The authors said that a 3-year time frame can act as both a carrot and a stick. Having coverage – at current Medicare rates – is better than not having coverage, so innovation will not be stifled. But limiting that rate to only 3 years gives manufacturers and clinicians greater incentives to conduct comparative effectiveness studies, they said.
This scheme might restrict access to new services, but the authors said they believe the “trade-off would be justifiable” because the services being reimbursed at the lower rate would have the least amount of evidence supporting their use.
They also said that using comparative effectiveness data, although threatening to manufacturers, might actually end up encouraging the development of superior products and services.
The new approach raises many conundrums, they acknowledge. It could be difficult to rate a service if comparative effectiveness differed across patient subgroups. And there is the question of whether previously covered services should be grandfathered in.

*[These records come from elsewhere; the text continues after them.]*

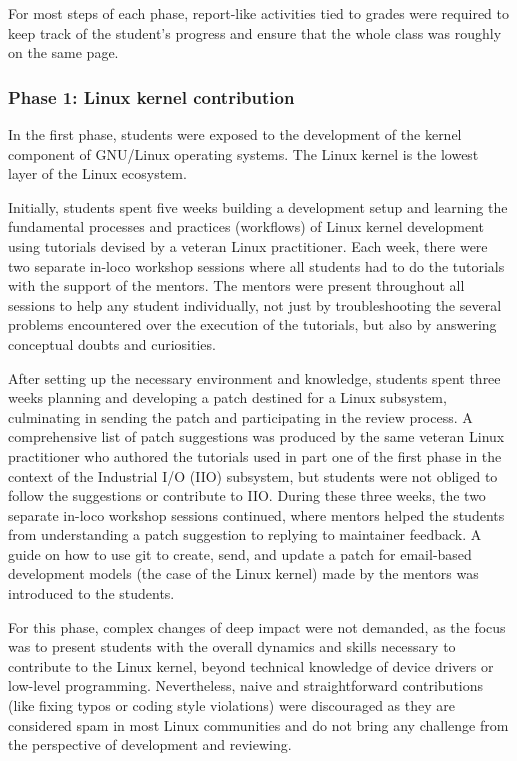 For most steps of each phase, report-like activities tied to grades were
required to keep track of the student's progress and ensure that the whole class
was roughly on the same page.

\subsubsection{\textbf{Phase 1:} Linux kernel contribution}

In the first phase, students were exposed to the development of the kernel
component of GNU/Linux operating systems. The Linux kernel is the lowest layer
of the Linux ecosystem.

Initially, students spent five weeks building a development setup and learning
the fundamental processes and practices (workflows) of Linux kernel development
using tutorials devised by a veteran Linux practitioner. Each week, there were
two separate in-loco workshop sessions where all students had to do the
tutorials with the support of the mentors. The mentors were present throughout
all sessions to help any student individually, not just by troubleshooting the
several problems encountered over the execution of the tutorials, but also by
answering conceptual doubts and curiosities.

After setting up the necessary environment and knowledge, students spent three
weeks planning and developing a patch destined for a Linux subsystem,
culminating in sending the patch and participating in the review process. A
comprehensive list of patch suggestions was produced by the same veteran Linux
practitioner who authored the tutorials used in part one of the first phase in
the context of the Industrial I/O (IIO) subsystem, but students were not obliged
to follow the suggestions or contribute to IIO. During these three weeks, the
two separate in-loco workshop sessions continued, where mentors helped the
students from understanding a patch suggestion to replying to maintainer
feedback. A guide on how to use git to create, send, and update a patch for
email-based development models (the case of the Linux kernel) made by the
mentors was introduced to the students.

For this phase, complex changes of deep impact were not demanded, as the focus
was to present students with the overall dynamics and skills necessary to
contribute to the Linux kernel, beyond technical knowledge of device drivers or
low-level programming. Nevertheless, naive and straightforward contributions
(like fixing typos or coding style violations) were discouraged as they are
considered spam in most Linux communities and do not bring any challenge from
the perspective of development and reviewing.

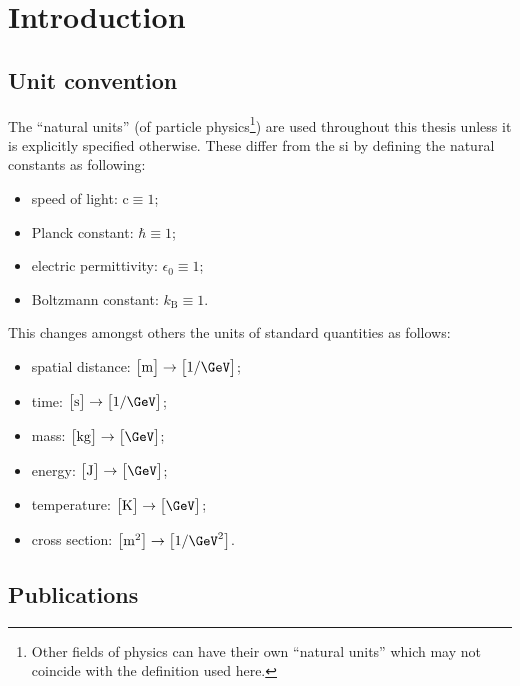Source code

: \chapter{Introduction}

\section{Unit convention}

The ``natural units'' (of particle physics\footnote{Other fields of physics can have their own ``natural units'' which may not coincide with the definition used here.}) are used throughout this thesis unless it is explicitly specified otherwise. These differ from the \gls{si} by defining the natural constants as following:

\begin{itemize}
\item speed of light: $\mathrm{c}\equiv 1$;
\item Planck constant: $\hbar\equiv 1$;
\item electric permittivity: $\epsilon_{0}\equiv 1$;
\item Boltzmann constant: $k_\mathrm{B}\equiv 1$.
\end{itemize}

This changes amongst others the units of standard quantities as follows:

\begin{itemize}
\item spatial distance: $\big[\mathrm{m}\big]\rightarrow \big[1/\GeV\big]$;
\item time: $\big[\mathrm{s}\big]\rightarrow \big[1/\GeV\big]$;
\item mass: $\big[\mathrm{kg}\big]\rightarrow \big[\GeV\big]$;
\item energy: $\big[\mathrm{J}\big]\rightarrow \big[\GeV\big]$;
\item temperature: $\big[\mathrm{K}\big]\rightarrow \big[\GeV\big]$;
\item cross section: $\big[\mathrm{m}^{2}\big]\rightarrow \big[1/\GeV^{2}\big]$.
\end{itemize}


\section{Publications}

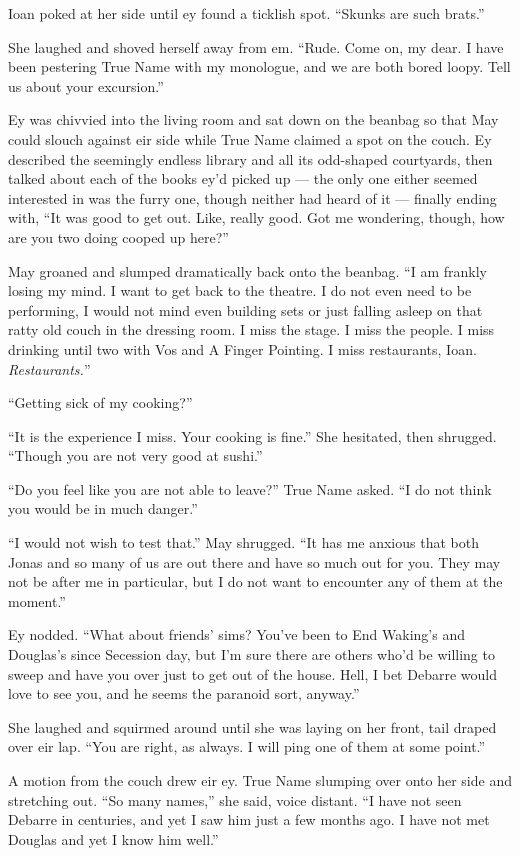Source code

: Ioan poked at her side until ey found a ticklish spot. ``Skunks are such brats.''

She laughed and shoved herself away from em. ``Rude. Come on, my dear. I have been pestering True Name with my monologue, and we are both bored loopy. Tell us about your excursion.''

Ey was chivvied into the living room and sat down on the beanbag so that May could slouch against eir side while True Name claimed a spot on the couch. Ey described the seemingly endless library and all its odd-shaped courtyards, then talked about each of the books ey'd picked up — the only one either seemed interested in was the furry one, though neither had heard of it — finally ending with, ``It was good to get out. Like, really good. Got me wondering, though, how are you two doing cooped up here?''

May groaned and slumped dramatically back onto the beanbag. ``I am frankly losing my mind. I want to get back to the theatre. I do not even need to be performing, I would not mind even building sets or just falling asleep on that ratty old couch in the dressing room. I miss the stage. I miss the people. I miss drinking until two with Vos and A Finger Pointing. I miss restaurants, Ioan. \emph{Restaurants.}''

``Getting sick of my cooking?''

``It is the experience I miss. Your cooking is fine.'' She hesitated, then shrugged. ``Though you are not very good at sushi.''

``Do you feel like you are not able to leave?'' True Name asked. ``I do not think you would be in much danger.''

``I would not wish to test that.'' May shrugged. ``It has me anxious that both Jonas and so many of us are out there and have so much out for you. They may not be after me in particular, but I do not want to encounter any of them at the moment.''

Ey nodded. ``What about friends' sims? You've been to End Waking's and Douglas's since Secession day, but I'm sure there are others who'd be willing to sweep and have you over just to get out of the house. Hell, I bet Debarre would love to see you, and he seems the paranoid sort, anyway.''

She laughed and squirmed around until she was laying on her front, tail draped over eir lap. ``You are right, as always. I will ping one of them at some point.''

A motion from the couch drew eir ey. True Name slumping over onto her side and stretching out. ``So many names,'' she said, voice distant. ``I have not seen Debarre in centuries, and yet I saw him just a few months ago. I have not met Douglas and yet I know him well.''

But overall, said Dr. Pearson and Dr. Bach, using comparative effectiveness data to guide payment would benefit both Medicare and physicians, who would no longer have “perverse incentives to invest in and deliver services that add to the cost but not the quality of care.”
Dr. Pearson reported no conflicts. He is a member of the National Institutes of Health's Comparative Effectiveness Research Steering Committee. Dr. Bach made no disclosures. He serves on the Committee on Performance Management of the National Committee for Quality Assurance and the Institute of Medicine's National Cancer Policy Forum.